• [Your goal] Write out every single entry exactly.

• [Extracted data]

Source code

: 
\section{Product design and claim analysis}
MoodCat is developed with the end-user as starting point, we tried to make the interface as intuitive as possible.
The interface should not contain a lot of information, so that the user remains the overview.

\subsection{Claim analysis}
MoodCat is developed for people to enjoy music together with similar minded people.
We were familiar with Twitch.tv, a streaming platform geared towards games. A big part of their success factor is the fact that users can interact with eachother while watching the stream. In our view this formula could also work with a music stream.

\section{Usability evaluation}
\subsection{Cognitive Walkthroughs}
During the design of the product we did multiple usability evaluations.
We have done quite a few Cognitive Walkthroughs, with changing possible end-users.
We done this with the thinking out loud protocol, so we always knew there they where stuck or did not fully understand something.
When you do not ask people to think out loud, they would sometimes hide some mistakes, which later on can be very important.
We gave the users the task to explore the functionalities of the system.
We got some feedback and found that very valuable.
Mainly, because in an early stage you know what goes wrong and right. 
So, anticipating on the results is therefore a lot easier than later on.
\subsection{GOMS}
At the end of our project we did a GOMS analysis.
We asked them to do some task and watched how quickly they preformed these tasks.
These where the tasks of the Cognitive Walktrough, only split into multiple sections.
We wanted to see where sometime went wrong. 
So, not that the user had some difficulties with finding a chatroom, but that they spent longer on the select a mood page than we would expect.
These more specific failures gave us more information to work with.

• [Output of the exercise]
Source code

: 
\section{Product design and claim analysis}
MoodCat is developed with the end-user as starting point, we tried to make the interface as intuitive as possible.
The interface should not contain a lot of information, so that the user remains the overview.

\subsection{Claim analysis}
MoodCat is developed for people to enjoy music together with similar minded people.
We were familiar with Twitch.tv, a streaming platform geared towards games. A big part of their success factor is the fact that users can interact with eachother while watching the stream. In our view this formula could also work with a music stream.

\section{Usability evaluation}
\subsection{Cognitive Walkthroughs}
During the design of the product we did multiple usability evaluations.
We have done quite a few Cognitive Walkthroughs, with changing possible end-users.
We done this with the thinking out loud protocol, so we always knew there they where stuck or did not fully understand something.
When you do not ask people to think out loud, they would sometimes hide some mistakes, which later on can be very important.
We gave the users the task to explore the functionalities of the system.
We got some feedback and found that very valuable.
Mainly, because in an early stage you know what goes wrong and right. 
So, anticipating on the results is therefore a lot easier than later on.
\subsection{GOMS}
At the end of our project we did a GOMS analysis.
We asked them to do some task and watched how quickly they preformed these tasks.
These where the tasks of the Cognitive Walktrough, only split into multiple sections.
We wanted to see where sometime went wrong. 
So, not that the user had some difficulties with finding a chatroom, but that they spent longer on the select a mood page than we would expect.
These more specific failures gave us more information to work with.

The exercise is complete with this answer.